Kenneth enlisted in the Australian Imperial Force on the 14th September, 1914. He was from East Camberwell in Melbourne, a Warehouseman, aged 21 years and 10 months. He listed his father, George of 6 Brinsley Road, East Camberwell as his next of kin. He was assigned to the 3rd Light Horse Field Ambulance, Australian Army Medical Corps. He was a Private, Service Number 806.
Kenneth was described as 5 feet 6 3/4 inches tall, weight 10 stone 3 lbs, chest 33-34 inches, Florid complexion, Blue eyes and Brown hair. His religion was Presbyterian.
On the 2nd February 1915 he boarded the Chilka in Melbourne. On the 3rd August 1915 he proceeded to Mudros in the Dardanelles (Gallipoli campaign) and joined his unit in Lemnos on the 11th August 1915. On the 16th October 1915 he was admitted to the No. 13 Casualty Clearing Station at Anzac Cove, and then hospital at Mudros. On the 24th October he was disembarked to the St Andrew's Hospital in Malta from the Hospital Ship Soudan. He was reported as "Dangerously Ill" on the 26th October and by the 30th October 1915 he was dead from Enteric Fever (Typhoid).
Kenneth was buried at the Pieta Military Cemetery in Malta, Grave No. 1 Row 18A. He is also remembered on his parent's gravestone at the Box Hill Cemetery in Melbourne, Australia.
Kenneth was the recipient of the 1914/15 Star No 3554, the British War medal No 7802 and the Victory medal No 7764. His father received a Memorial Scroll and a Memorial Plaque No 322167. In 1967 his only surviving sister, Edith, applied for the Gallipoli Medal that Kenneth was entitled to.
Kenneth's father George was advised of his son's illness by telegram on the 4th November 1915 and then of his death by letter on the 26th November, 1915.
His personal effects were returned to his father in February of 1916. The package consisted of Letters, a Disc, 2 Purses, a Razor Strop, 7 coins, a Wallet, Photos, Card, Writing Paper, Diary, Metal chain, Razor, Two Knives and a Mirror (broken).

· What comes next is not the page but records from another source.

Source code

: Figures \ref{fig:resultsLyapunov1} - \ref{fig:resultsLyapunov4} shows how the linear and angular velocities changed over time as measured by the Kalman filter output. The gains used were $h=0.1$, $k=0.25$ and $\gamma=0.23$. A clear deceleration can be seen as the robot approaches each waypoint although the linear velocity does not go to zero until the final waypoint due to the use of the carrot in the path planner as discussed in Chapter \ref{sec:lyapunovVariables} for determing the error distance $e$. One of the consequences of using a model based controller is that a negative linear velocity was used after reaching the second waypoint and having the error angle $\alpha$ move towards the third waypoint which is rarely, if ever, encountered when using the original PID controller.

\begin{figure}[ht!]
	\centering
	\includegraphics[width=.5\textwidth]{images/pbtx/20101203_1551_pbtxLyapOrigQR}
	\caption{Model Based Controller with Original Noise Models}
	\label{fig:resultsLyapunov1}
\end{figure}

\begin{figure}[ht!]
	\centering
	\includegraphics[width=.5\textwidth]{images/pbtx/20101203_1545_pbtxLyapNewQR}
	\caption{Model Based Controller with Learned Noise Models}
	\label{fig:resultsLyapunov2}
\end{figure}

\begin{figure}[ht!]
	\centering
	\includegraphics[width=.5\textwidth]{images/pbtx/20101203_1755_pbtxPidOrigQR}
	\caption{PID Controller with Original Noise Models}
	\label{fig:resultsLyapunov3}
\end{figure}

In 1920 there was correspondence exchanged between Kenneth's father and the Army apparently regarding plans by the Army to place standardised headstones on the Graves of fallen soldiers at Military Cemeteries. George had already paid for and had erected a Memorial Headstone on his son's grave in Malta which he was reluctant to have replaced with a regulation military issue headstone. He wrote on 19th May 1920, "Yes, I rather demur having incurred a cost of about £10 and associated with it some sentiment." He received a polite reply with a standard pamphlet and an explanation that, with respect to standardisation, "it is trusted that all concerned will be content to accept the principle, departure from which , the Commission fears, will lead to most undesirable inequalities in the treatment of individuals." An opportunity for appeal was effectively offered, but there is no indication in the records that this was ever exercised by George.
Kenneth's brother, George, signed up for the AIF as soon as he turned 18 in 1917, returning home safely in 1919.
Noted events in his life were:
• He had a residence in 1914 in 8 Brinsley Rd, Camberwell, , Victoria, Australia.
• He worked as a Warehouseman in 1914 in Melbourne, Victoria, Australia.